Burnt sugar is just what it says, burnt sugar.  Not super burnt, but just brown enough to give us that caramel flavor and a touch of sweetness.

I paired these crackers with some crisp apple slices and it was a perfectly balanced snack tray.  Think of the crackers as the cheese and the burnt sugar as the honey.  It’s weird but it really works. 

Snack lunching it up in here.  

Sincerely, 

  Pedantic Foodie


White Cheddar & Burnt Sugar Crackers

 makes about 70 crackers / recipe adapted from Joy the Baker

for the crackers

  • 1/2 cup unsalted butter, softened
  • 2 cups sharp white cheddar, grated 
  • 1/2 teaspoon salt 
  • 1 cup all-purpose flour
  • 2 tablespoons cold water 

In the bowl of your stand mixer fitted with the paddle attachment combine butter, salt and white cheddar.  Mix on low speed for 1-2 minutes, the mixture will begin to form a ball.  While continuing to mix on low speed, slowly add flour in increments until all the flour has been worked in.  Add water, one teaspoon at a time.  Add just enough water to form a rough dough, you may not need the full amount or you may need a little extra, depending on the humidity.  The dough should not be wet or sticky, just moist. 

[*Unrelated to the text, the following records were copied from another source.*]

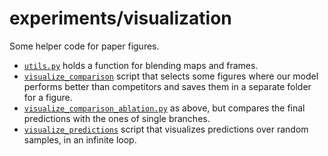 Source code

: # experiments/visualization
Some helper code for paper figures.


* [`utils.py`](`utils.py`) holds a function for blending maps and frames.
* [`visualize_comparison`](`visualize_comparison`) script that selects some figures where our model performs better
than competitors and saves them in a separate folder for a figure.
* [`visualize_comparison_ablation.py`](`visualize_comparison_ablation.py`)
as above, but compares the final predictions with the ones of
single branches.
* [`visualize_predictions`](`visualize_predictions`) script that visualizes predictions over random samples,
in an infinite loop.
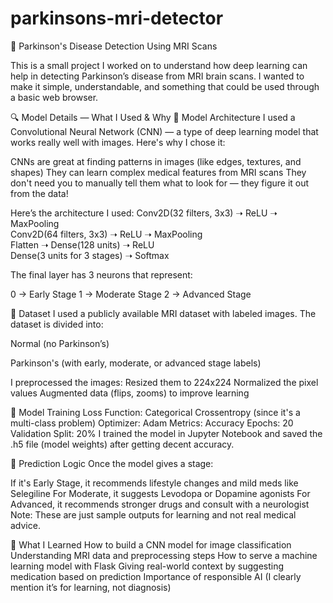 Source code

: # parkinsons-mri-detector
🧠 Parkinson's Disease Detection Using MRI Scans

This is a small project I worked on to understand how deep learning can help in detecting Parkinson’s disease from MRI brain scans. I wanted to make it simple, understandable, and something that could be used through a basic web browser.

🔍 Model Details — What I Used & Why
🔧 Model Architecture
I used a Convolutional Neural Network (CNN) — a type of deep learning model that works really well with images. Here's why I chose it:

CNNs are great at finding patterns in images (like edges, textures, and shapes)
They can learn complex medical features from MRI scans
They don't need you to manually tell them what to look for — they figure it out from the data!

Here’s the architecture I used:
Conv2D(32 filters, 3x3) ➝ ReLU ➝ MaxPooling  
Conv2D(64 filters, 3x3) ➝ ReLU ➝ MaxPooling  
Flatten ➝ Dense(128 units) ➝ ReLU  
Dense(3 units for 3 stages) ➝ Softmax

The final layer has 3 neurons that represent:

0 → Early Stage
1 → Moderate Stage
2 → Advanced Stage

📁 Dataset
I used a publicly available MRI dataset with labeled images. The dataset is divided into:

Normal (no Parkinson’s)

Parkinson's (with early, moderate, or advanced stage labels)

I preprocessed the images:
Resized them to 224x224
Normalized the pixel values
Augmented data (flips, zooms) to improve learning

🎯 Model Training
Loss Function: Categorical Crossentropy (since it's a multi-class problem)
Optimizer: Adam
Metrics: Accuracy
Epochs: 20
Validation Split: 20%
I trained the model in Jupyter Notebook and saved the .h5 file (model weights) after getting decent accuracy.

🧠 Prediction Logic
Once the model gives a stage:

If it's Early Stage, it recommends lifestyle changes and mild meds like Selegiline
For Moderate, it suggests Levodopa or Dopamine agonists
For Advanced, it recommends stronger drugs and consult with a neurologist
Note: These are just sample outputs for learning and not real medical advice.


🌱 What I Learned
How to build a CNN model for image classification
Understanding MRI data and preprocessing steps
How to serve a machine learning model with Flask
Giving real-world context by suggesting medication based on prediction
Importance of responsible AI (I clearly mention it’s for learning, not diagnosis)




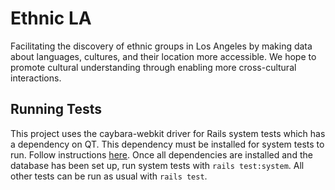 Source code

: # Ethnic LA

Facilitating the discovery of ethnic groups in Los Angeles by making data about languages, cultures, and their location more accessible. We hope to promote cultural understanding through enabling more cross-cultural interactions.

## Running Tests

This project uses the caybara-webkit driver for Rails system tests which has a
dependency on QT. This dependency must be installed for system tests to run.
Follow instructions [here](https://github.com/thoughtbot/capybara-webkit/wiki/Installing-Qt-and-compiling-capybara-webkit).
Once all dependencies are installed and the database has been set up, run system
tests with `rails test:system`. All other tests can be run as usual with
`rails test`.
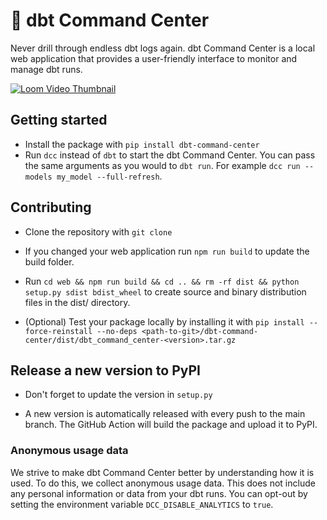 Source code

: # 🚀 dbt Command Center

Never drill through endless dbt logs again. dbt Command Center is a local web application that provides a user-friendly interface to monitor and manage dbt runs.

[![Loom Video Thumbnail](https://cdn.loom.com/sessions/thumbnails/bdf717b0f1b048fa883233fc74e038ec.jpg?s=01234567890123456789)](https://www.loom.com/share/bdf717b0f1b048fa883233fc74e038ec)

## Getting started

- Install the package with `pip install dbt-command-center`
- Run `dcc` instead of `dbt` to start the dbt Command Center. You can pass the same arguments as you would to `dbt run`. For example `dcc run --models my_model --full-refresh`.

## Contributing

- Clone the repository with `git clone`

- If you changed your web application run `npm run build` to update the build folder.

- Run `cd web && npm run build && cd .. && rm -rf dist && python setup.py sdist bdist_wheel` to create source and binary distribution files in the dist/ directory.

- (Optional) Test your package locally by installing it with `pip install --force-reinstall --no-deps <path-to-git>/dbt-command-center/dist/dbt_command_center-<version>.tar.gz`

## Release a new version to PyPI

- Don't forget to update the version in `setup.py`

- A new version is automatically released with every push to the main branch. The GitHub Action will build the package and upload it to PyPI.

### Anonymous usage data

We strive to make dbt Command Center better by understanding how it is used. To do this, we collect anonymous usage data. This does not include any personal information or data from your dbt runs. You can opt-out by setting the environment variable `DCC_DISABLE_ANALYTICS` to `true`.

Shape the dough into two discs and wrap with plastic wrap.  Refrigerate for 30 minutes.  

While the dough chills preheat your oven to 375 degrees.  

Turn the chilled dough out onto a lightly floured surface and roll out to an 1/8 of an inch in thickness.  Use a 1-inch round cookie cutter to cut out the crackers.  Use the end of a skewer to make several indentations into the center of each cracker.  

Place the crackers on a baking sheet lined with parchment, spacing them about 1/4 inch apart, and bake for 12-15 minutes or until golden and fragrant.  Allow to cool for 15-20 minutes.  While the crackers are cooling, prepare the burnt sugar.

for the burnt sugar

  • 1 cup granulated sugar 
  • 1/4 cup water 

In a small saucepan combine sugar and water and place over medium high heat.  Stir several times and then fit the pan with a candy thermometer and allow to cook, without stirring, until the mixture reaches 300 degrees.  

Remove from heat and drizzle the burn sugar over the cooled crackers with a fork.  Work carefully and quickly, as the sugar with set up rapidly as it cools.

Allow the crackers to sit for about 10 minutes before eating - this will allow the sugar to fully set. 

Serve immediately or store in airtight containers for several days.  Enjoy!